The new laws apply to disciplinary, dismissal and grievance procedures for businesses of all sizes including, for the first time, those with fewer than 15 employees.
Essentially, there is a three-step process that employers must follow when bringing disciplinary or dismissal proceedings against an employee, or when an employee raises a grievance against a company.
Letters come first
Step one, for both employer and employee, is to write a letter detailing exactly what the issue is and, for the employer, what action is to be taken.
After the letter, the business must arrange a meeting with the employee in reasonable time, although the law allows a maximum of 28 days for this. The meeting time and place has to be convenient for both parties and each can nominate a representative to accompany them.
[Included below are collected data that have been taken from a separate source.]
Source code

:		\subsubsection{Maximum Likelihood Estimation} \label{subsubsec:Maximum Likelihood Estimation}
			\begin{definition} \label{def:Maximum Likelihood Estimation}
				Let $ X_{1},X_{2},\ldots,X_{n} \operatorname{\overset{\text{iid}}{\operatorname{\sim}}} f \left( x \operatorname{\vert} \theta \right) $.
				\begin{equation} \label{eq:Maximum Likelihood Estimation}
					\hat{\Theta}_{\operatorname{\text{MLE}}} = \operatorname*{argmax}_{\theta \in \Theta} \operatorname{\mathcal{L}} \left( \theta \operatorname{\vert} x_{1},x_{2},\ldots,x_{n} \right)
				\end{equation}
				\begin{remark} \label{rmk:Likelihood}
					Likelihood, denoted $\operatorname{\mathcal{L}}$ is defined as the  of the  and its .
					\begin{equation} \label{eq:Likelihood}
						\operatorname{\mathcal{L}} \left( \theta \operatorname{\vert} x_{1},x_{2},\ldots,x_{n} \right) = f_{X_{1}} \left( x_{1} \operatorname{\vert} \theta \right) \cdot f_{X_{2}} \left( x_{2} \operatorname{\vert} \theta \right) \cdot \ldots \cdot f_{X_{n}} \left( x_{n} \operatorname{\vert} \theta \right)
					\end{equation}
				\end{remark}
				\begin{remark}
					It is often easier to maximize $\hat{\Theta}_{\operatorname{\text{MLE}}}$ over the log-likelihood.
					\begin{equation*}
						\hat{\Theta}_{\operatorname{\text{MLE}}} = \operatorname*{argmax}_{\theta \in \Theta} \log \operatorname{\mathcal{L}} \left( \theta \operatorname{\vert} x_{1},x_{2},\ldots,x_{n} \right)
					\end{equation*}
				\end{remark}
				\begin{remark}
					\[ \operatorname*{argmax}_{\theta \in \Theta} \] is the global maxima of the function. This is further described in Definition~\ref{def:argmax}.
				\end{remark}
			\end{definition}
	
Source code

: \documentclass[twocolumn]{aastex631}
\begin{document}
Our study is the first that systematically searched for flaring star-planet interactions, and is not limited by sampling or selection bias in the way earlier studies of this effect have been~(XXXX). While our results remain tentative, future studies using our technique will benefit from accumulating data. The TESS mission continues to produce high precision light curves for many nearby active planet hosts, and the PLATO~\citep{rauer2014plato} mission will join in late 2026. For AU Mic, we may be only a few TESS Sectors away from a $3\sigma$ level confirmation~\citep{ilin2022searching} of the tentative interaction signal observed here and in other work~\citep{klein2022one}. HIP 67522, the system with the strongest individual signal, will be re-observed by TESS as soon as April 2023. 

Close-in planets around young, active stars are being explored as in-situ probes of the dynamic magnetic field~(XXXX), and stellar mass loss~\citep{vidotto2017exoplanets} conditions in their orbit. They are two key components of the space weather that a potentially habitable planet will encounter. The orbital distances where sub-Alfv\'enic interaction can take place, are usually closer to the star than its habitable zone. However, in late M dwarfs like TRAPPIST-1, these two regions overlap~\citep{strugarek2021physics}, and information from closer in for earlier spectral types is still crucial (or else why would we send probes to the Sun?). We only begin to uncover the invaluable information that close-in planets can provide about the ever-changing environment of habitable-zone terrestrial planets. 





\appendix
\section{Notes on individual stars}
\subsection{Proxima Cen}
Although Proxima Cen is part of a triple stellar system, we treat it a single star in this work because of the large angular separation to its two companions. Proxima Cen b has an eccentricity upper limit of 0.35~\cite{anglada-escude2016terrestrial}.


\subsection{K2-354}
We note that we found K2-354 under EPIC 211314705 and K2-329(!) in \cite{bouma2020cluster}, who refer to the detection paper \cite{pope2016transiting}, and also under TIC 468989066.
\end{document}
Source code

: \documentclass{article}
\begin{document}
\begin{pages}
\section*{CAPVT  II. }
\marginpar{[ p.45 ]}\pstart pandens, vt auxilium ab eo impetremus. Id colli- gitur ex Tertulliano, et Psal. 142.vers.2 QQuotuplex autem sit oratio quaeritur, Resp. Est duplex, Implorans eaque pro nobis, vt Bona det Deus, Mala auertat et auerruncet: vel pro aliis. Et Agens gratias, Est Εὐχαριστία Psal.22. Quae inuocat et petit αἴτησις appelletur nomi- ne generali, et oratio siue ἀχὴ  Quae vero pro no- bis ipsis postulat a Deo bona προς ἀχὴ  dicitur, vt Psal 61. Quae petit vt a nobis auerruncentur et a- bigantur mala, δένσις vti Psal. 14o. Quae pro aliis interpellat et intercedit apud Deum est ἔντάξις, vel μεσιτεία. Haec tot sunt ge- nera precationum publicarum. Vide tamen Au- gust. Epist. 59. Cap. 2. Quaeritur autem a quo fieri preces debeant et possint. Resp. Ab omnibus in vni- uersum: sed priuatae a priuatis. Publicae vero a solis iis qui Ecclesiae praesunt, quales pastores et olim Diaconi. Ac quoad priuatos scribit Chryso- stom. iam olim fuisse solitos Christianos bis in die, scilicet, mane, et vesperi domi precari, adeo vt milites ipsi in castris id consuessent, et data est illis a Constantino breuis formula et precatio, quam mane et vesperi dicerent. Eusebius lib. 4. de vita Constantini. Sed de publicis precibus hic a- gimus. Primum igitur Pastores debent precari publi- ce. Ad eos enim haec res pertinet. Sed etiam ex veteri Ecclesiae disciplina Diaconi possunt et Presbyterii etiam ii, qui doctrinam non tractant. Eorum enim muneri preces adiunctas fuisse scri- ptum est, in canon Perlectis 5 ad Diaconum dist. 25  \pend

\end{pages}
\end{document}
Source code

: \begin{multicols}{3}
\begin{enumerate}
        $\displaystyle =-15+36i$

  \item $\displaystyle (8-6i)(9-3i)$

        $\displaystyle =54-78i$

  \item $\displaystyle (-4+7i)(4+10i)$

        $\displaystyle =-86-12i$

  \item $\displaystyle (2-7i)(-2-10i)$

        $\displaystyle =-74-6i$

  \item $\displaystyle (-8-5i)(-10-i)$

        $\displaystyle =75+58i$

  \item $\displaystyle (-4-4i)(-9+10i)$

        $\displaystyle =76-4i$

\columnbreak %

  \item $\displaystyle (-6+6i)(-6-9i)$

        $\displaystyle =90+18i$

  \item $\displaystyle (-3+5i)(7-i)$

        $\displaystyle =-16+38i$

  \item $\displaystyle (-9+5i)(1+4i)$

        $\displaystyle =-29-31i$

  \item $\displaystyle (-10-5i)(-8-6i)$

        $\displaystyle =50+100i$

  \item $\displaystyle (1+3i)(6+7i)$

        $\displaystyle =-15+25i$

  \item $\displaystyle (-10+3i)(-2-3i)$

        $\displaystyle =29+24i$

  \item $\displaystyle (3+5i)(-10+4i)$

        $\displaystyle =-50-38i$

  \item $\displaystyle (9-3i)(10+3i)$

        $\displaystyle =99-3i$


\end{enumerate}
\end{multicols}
If the employee is not satisfied with the conclusion of the meeting, he or she then has the right to appeal – the third stage of the process. After this, the employer can deliver their final decision.
Risks still abound
However, Mike Huss, senior employment law specialist at business services firm Peninsula, warns that simply taking the three steps does not guarantee you will win if the case goes to an employment tribunal.
‘Many employers think that following the 1,2,3 process covers them and any dismissal is fair, but the fact is that the process only gives you the right to defend yourself at a tribunal. Not following the procedure means that any dismissal is automatically unfair.’
In the case of dismissal being ruled automatically unfair, any compensation payable to the employee will be increased by between ten and 50 per cent. ‘You could be looking at a bill of £40,000 with 50 per cent on top,’ warns Huss.
Adopt policies now
Paul Lane, employment law specialist at solicitors Lee & Pemberton, advises that businesses integrate the procedures as soon as possible, starting with employment contracts.
‘Employers have the choice of putting the new procedures into every individual employment contract or referring to a statement of the rules, which could be written out in full in an employee handbook, for example. It is up to the individual employer how detailed they want to make it.’
Huss reinforces this, saying employers must ‘make sure they’ve got the contracts right and follow the letter, meeting and appeal process religiously.’